Apresentada pela primeira vez em 1786, La Fille... (como a obra é chamada pelos profissionais da dança) foi criada pelo francês Jean Dauberval e retrata o amor de dois camponeses, que sofrem pressões sociais e familiares que os impedem de viver o romance. A bailarina Carol Lemos, diretora do grupo, inspirou-se na versão do Royal Ballet para conceber a montagem. “Acho que os balés de repertório, quando bem executados, são completos, por isso, desde 1990, celebramos grandes produções. Começamos exatamente com La Fille Mal Gardeé, que agora refazemos em parte. É um balé alegre, divertido, que combina com o temperamento do povo nordestino. O clima influi muito no nosso jeito descontraído e mais chegado a peças leves, menos densas”, argumenta.

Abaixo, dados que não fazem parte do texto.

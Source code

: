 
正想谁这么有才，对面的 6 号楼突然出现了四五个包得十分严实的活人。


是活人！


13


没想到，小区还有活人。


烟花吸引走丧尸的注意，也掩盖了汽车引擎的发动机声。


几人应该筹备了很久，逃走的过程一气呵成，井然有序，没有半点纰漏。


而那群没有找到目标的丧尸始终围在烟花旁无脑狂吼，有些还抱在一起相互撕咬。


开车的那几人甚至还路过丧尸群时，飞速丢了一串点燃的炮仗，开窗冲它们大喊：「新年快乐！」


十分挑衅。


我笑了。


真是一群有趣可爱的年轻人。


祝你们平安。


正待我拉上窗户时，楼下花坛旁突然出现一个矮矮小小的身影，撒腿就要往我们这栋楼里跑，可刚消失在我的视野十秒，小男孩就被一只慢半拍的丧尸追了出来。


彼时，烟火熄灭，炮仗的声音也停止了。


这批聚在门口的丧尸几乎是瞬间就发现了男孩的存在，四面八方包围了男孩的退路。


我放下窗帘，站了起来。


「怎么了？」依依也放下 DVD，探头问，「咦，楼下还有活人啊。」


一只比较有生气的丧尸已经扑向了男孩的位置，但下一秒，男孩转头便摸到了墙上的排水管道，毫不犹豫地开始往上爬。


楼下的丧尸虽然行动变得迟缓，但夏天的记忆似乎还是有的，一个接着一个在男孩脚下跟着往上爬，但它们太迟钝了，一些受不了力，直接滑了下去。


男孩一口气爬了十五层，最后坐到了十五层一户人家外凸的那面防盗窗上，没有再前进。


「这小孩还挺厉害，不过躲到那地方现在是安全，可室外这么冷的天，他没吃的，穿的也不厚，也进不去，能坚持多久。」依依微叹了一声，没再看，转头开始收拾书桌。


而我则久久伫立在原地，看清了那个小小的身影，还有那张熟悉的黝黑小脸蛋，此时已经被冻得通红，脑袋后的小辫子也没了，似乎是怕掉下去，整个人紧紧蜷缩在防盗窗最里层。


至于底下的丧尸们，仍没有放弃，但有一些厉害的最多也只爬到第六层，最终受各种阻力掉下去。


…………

A decisão do balé de apostar na remontagem de La Fille devolve o grupo aos espetáculos clássicos, condição abandonada, em parte, pela Carolemos Dançarte, em 1999, quando apresentou o espetáculo O Rei Leão, baseado no filme da Disney. “Optei por algo bem diferente, já que estávamos na virada do século. Foi uma experiência maravilhosa, aliamos a dança clássica ao contemporâneo e ao popular e o resultado foi surpreendente”, comenta, entusiasmada, a bailarina, que contou com a ajuda do coreógrafo Marcelo Pereira.
A opção em levar para o palco produções consagradas alia-se à tradição de lançar novos profissionais no mercado. “Tive a honra de descobrir muitos talentos, a exemplo de Marcelo Athayde, que, hoje, está na França, e Ivaldo Mendonça, que atua na Cia. Deborah Colker. Outro que começou fazendo aula aqui, na academia, foi Ricardo Almeida, que preparei em tempo recorde. Ele chegou aqui aos 14 anos e ficou até os 17. Hoje, está no Ballet do Estado de São Paulo. É um menino muito talentoso, que desde o início, queria ser bailarino. Foi um das atrações de Dom Quixote”, salienta Carol Lemos, referindo-se à produção levada ao palco pelo grupo em 1998.
Na atual versão de La Fille Mal Gardeé, a coreógrafa pernambucana apresenta ao público o novo alvo de sua dedicação: o bailarino Julcélio Nóbrega, intérprete de Colas, o protagonista masculino da peça. “Ele é o meu segredo para este espetáculo. Está comigo há apenas três anos e, durante esse tempo, se desenvolveu muito”, destaca a diretora, que contou com o apoio da Varig e do Sesc Santo Amaro na nova produção.
A personagem feminina do balé, Lise, a verdadeira ‘filha mal guardada’, foi entregue à bailarina carioca Roberta Vieira, do Ballet Eliana Karin. Completam o programa de Retalhos em Três Tons as coreografias Estação 3, de Airton Tenório, e Baleiando, no segundo ato. A parte final leva o título de Bonito Por Natureza e, além do balé clássico, explora o flamenco e o sapateado.